[[ Data excerpts, beginning ]]

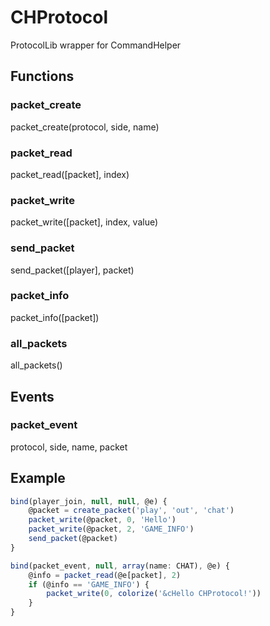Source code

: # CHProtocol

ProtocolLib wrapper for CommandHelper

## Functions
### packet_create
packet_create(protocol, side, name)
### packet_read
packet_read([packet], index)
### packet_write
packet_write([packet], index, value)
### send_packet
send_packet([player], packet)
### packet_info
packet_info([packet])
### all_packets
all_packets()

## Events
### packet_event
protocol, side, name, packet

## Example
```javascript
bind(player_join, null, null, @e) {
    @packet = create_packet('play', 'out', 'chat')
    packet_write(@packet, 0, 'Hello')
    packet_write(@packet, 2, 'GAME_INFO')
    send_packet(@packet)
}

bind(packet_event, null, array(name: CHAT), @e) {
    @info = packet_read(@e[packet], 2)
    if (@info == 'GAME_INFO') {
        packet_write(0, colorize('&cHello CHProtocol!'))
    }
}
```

[[ Data excerpts, end ]]
[[ Data excerpts, beginning ]]

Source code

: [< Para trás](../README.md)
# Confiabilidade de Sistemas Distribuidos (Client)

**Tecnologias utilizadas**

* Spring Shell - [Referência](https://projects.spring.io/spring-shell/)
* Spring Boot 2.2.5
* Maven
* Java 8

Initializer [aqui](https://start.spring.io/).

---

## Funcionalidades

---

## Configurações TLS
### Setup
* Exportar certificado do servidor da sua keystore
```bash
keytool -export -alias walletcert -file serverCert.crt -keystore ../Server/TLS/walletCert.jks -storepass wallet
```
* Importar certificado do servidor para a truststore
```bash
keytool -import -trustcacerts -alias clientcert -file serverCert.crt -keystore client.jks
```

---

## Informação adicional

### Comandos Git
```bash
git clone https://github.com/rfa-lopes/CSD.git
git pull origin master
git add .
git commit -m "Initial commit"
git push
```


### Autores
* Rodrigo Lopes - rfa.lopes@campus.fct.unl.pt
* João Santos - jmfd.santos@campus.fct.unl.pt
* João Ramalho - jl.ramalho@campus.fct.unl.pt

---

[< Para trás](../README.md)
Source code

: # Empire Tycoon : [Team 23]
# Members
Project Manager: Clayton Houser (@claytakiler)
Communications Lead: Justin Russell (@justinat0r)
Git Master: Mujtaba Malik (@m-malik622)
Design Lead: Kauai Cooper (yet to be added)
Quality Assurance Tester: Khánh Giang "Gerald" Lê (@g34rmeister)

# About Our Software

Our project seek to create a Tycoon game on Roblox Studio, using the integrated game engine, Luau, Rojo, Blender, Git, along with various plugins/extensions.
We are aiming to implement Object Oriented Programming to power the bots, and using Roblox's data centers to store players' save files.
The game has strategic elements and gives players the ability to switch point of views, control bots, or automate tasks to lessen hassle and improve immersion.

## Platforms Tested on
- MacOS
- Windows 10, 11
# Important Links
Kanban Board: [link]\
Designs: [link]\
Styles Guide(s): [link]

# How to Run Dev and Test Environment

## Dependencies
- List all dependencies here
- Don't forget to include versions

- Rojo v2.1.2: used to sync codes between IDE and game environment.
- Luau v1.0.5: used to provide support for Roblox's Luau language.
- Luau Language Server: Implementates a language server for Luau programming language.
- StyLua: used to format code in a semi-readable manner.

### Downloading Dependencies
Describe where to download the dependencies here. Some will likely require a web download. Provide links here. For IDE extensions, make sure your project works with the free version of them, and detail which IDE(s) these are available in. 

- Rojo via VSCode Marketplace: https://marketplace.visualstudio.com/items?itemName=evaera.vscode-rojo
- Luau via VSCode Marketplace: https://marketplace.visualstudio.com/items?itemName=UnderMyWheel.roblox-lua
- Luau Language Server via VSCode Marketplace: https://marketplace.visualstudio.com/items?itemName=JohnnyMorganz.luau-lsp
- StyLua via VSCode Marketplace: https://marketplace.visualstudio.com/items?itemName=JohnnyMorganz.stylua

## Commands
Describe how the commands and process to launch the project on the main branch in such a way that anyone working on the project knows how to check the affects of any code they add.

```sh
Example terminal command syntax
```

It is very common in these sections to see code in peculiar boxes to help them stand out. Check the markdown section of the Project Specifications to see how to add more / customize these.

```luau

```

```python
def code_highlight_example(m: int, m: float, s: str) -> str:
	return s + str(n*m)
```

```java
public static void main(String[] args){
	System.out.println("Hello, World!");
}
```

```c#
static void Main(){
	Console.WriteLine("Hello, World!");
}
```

[[ Data excerpts, end ]]

_Task item:_
Here the output must be the lines above from the line with "# How to Run Dev and Test Environment" to the line with "## Commands", both included, duplicated word for word and nothing else.

_Task answer:_
# How to Run Dev and Test Environment

## Dependencies
- List all dependencies here
- Don't forget to include versions

- Rojo v2.1.2: used to sync codes between IDE and game environment.
- Luau v1.0.5: used to provide support for Roblox's Luau language.
- Luau Language Server: Implementates a language server for Luau programming language.
- StyLua: used to format code in a semi-readable manner.

### Downloading Dependencies
Describe where to download the dependencies here. Some will likely require a web download. Provide links here. For IDE extensions, make sure your project works with the free version of them, and detail which IDE(s) these are available in. 

- Rojo via VSCode Marketplace: https://marketplace.visualstudio.com/items?itemName=evaera.vscode-rojo
- Luau via VSCode Marketplace: https://marketplace.visualstudio.com/items?itemName=UnderMyWheel.roblox-lua
- Luau Language Server via VSCode Marketplace: https://marketplace.visualstudio.com/items?itemName=JohnnyMorganz.luau-lsp
- StyLua via VSCode Marketplace: https://marketplace.visualstudio.com/items?itemName=JohnnyMorganz.stylua

## Commands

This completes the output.